I will start by informing you with great enthusiasm that I had my first roast dinner on Wednesday, as it was Thanksgiving and my friend in Amstetten (my only friend.) is American! She came over with a dead chicken in her backpack and then spent a good few minutes rubbing melted butter all over it, into every single nook and cranny. Luck would have it that this girl knows how to roast a bird – it was one of the best roast dinners I’ve ever had. The meat was so delicious and garlicy and moist and YUMMY IN MY TUMMY! We also had homemade stuffing, leeks and carrots, pomegranate (because I couldn’t find the cranberry sauce in Spar, because I don’t know the word for cranberry, but I did find a pomegranate), roast potatoes and grrrrravy. I had three helpings. Then we had apple crumble with ice cream. Then we had buttermilk pie, which is basically a normal pie case filled with a couple of kilos of sugar, butter and buttermilk. Here's a pic:

Kirbee let me keep the carcass. I popped it in the freezer and will boil it at a later date.

I didn’t have time to boil it this weekend, because the PARENTS were here! Upholding a strong family tradition, they missed one of their crossovers and were a teensy bit late, but this didn’t bother me as it just gave me more time to snooze!!! When they arrived I showed them the sights in Amstetten, which took all of four minutes, then we had schnitzel. The best thing about them visiting was I could say things like “oh, I know the best place to get schnitzel.” Little did they know there is only one place! But it made me sound like a genius. Also mother looked extremely impressed whenever I spoke German. Father was less convinced.
“Wow,” he sneered sardonically, after I completed an extremely long and complex telephone call with the car hire company in dialect(!!!) “You’ve learnt to say ‘okay’ and 'super' in a German accent!”
“I think you mean an Austrian accent,” I retorted coolly. The tension was too much for the small hotel room so we retreated to the hire car.

They were both suitably impressed with Melk, and we went inside the catacombs of the abbey and it was very good. The church there looks like somebody ate lots and lots of gold leaf and renaissance art work, then projectile vomited all over the walls and ceilings. In a word, I would call it ‘EXCESSIVE’. In two words, I would call it ‘VERY EXCESSIVE’! But also pretty awesome. The pictures just do NOT do it justice.

Are my parents ghosts!? Mere figments of my imagination!? eek!
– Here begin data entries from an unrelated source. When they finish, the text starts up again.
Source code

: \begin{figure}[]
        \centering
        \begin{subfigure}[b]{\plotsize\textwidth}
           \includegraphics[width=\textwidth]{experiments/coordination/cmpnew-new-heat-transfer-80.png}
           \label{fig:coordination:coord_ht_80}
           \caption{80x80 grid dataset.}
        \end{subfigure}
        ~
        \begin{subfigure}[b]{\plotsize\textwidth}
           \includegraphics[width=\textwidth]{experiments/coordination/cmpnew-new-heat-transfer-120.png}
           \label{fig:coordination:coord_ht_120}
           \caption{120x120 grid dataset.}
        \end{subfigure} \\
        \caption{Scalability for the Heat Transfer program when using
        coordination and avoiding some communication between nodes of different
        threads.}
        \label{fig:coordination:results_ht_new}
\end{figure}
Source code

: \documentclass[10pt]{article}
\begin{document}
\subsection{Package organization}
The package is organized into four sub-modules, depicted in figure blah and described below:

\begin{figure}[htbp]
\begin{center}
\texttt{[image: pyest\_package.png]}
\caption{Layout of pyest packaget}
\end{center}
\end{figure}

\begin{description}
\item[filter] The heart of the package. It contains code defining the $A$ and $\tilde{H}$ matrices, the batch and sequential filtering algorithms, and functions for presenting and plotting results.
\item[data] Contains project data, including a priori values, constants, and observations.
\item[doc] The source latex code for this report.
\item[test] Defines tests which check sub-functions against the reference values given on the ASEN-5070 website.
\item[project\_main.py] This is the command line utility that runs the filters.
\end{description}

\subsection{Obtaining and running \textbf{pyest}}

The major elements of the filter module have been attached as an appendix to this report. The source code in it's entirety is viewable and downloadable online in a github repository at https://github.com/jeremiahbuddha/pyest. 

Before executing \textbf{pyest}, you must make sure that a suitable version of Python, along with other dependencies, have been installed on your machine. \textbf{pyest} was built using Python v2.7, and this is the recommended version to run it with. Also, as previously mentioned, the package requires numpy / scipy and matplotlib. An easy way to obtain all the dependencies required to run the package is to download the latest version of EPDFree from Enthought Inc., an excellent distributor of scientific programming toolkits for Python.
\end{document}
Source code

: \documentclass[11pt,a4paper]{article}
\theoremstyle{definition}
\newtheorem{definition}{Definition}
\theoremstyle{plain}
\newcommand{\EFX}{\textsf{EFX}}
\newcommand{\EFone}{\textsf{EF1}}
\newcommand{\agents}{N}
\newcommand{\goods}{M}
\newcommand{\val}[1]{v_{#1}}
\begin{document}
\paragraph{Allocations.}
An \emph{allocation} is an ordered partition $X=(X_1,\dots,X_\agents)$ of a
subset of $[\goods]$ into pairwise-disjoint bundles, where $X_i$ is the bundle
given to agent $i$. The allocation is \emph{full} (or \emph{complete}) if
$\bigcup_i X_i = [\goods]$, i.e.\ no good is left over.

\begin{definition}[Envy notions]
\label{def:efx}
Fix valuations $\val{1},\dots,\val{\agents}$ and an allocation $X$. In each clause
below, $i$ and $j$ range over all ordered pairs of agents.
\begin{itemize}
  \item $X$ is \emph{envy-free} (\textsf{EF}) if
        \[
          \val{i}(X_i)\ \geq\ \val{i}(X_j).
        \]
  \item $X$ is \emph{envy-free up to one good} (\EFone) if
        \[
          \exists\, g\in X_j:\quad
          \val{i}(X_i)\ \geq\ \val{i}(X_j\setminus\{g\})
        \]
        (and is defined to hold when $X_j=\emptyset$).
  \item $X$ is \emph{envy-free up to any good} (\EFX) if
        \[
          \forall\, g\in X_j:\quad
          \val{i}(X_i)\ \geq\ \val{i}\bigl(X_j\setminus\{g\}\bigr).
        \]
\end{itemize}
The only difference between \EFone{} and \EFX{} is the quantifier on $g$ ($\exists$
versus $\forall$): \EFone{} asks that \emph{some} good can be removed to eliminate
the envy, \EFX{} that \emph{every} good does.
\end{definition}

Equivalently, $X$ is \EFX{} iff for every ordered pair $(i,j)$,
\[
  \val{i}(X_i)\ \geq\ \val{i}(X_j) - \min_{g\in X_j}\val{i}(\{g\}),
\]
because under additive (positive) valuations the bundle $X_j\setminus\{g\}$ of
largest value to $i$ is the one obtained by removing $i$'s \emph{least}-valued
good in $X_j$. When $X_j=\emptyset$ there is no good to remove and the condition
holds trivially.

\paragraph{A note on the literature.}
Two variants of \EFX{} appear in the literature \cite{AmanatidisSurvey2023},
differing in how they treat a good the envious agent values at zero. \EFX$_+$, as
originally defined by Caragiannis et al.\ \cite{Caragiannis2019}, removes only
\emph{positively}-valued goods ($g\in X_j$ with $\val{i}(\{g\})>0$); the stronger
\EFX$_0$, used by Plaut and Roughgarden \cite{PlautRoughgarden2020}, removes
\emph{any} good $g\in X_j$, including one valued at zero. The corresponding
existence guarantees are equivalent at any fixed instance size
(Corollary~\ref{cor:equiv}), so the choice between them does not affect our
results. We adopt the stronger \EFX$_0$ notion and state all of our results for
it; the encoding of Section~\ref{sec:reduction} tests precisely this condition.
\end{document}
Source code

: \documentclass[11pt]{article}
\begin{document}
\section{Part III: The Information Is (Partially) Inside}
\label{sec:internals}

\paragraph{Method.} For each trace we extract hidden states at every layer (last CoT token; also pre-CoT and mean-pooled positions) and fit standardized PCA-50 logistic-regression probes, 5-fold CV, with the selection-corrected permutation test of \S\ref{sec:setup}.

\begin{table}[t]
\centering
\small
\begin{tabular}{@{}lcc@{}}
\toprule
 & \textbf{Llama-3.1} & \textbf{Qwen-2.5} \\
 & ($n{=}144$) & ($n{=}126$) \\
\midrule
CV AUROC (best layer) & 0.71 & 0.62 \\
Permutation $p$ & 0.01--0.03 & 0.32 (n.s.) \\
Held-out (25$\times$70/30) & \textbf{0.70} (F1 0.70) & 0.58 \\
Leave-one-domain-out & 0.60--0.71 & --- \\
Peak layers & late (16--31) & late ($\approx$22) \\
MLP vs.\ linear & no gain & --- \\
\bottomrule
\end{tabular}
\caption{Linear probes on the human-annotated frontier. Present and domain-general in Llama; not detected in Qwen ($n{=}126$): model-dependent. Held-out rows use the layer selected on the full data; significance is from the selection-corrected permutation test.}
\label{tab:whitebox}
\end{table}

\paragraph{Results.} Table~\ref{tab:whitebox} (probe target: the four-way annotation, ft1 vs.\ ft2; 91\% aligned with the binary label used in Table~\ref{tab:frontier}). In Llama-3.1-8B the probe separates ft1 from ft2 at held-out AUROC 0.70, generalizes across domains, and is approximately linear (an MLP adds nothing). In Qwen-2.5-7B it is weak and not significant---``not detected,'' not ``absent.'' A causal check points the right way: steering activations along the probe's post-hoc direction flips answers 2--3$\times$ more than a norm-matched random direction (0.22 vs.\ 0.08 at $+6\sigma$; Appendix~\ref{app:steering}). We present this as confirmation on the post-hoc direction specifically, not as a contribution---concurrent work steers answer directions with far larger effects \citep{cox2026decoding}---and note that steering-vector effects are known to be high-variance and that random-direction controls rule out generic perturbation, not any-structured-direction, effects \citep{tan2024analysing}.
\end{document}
This beautiful model is used to hold the lower  jaw and one remaining tooth of one of the abbey's saints.

Stify Melk Church cieling

Then we spoke to a miserable Scrooge of a tourist office representative, who, after much pestering, finally revealed there was a Christmas fair we could go to nearby. This was held in a local castle and was a treasure trove of handmade goods! The locals charged large sums of money for all sorts of strange objects, our favourites were small angels made out of pieces of pasta and entire cribs encapsulated in a walnut shell. It was a marvel of the power of recycling. As I pointed out to the parents over tea and cake, the producers of Blue Peter would have pissed their pants at all the craft activities they could have stolen there! Mother didn’t approve of my turn of phrase, but still whole-heartedly agreed.

Then I took them to that nights Kulturwochen event, which was a local punk-protest-folk-band-thing and they sang some songs and gave me a free sticker! The lyrics were in German, but the music had an upbeat, toe-tapping, head-nodding, shoulder-wiggling tempo that kept all three of us entertained! The name of the band was WOSISIG, check them out on youtube, if you so wish! Most excitingly, the viola player from the ‘troupe’ (as mother would no doubt dub them) plays in the orchestra I’m in! our final performance of the season was on Sunday, it was a roaring success, despite the fact I missed several rather important cymbal-solos due to losing my place in the music. Turns out you cannot translate ‘to lose one’s place in the music’ literally into German, as when I tried to explain to my fellow tub-thumpers what had happened, they were pretty nonplussed. They smiled politely though!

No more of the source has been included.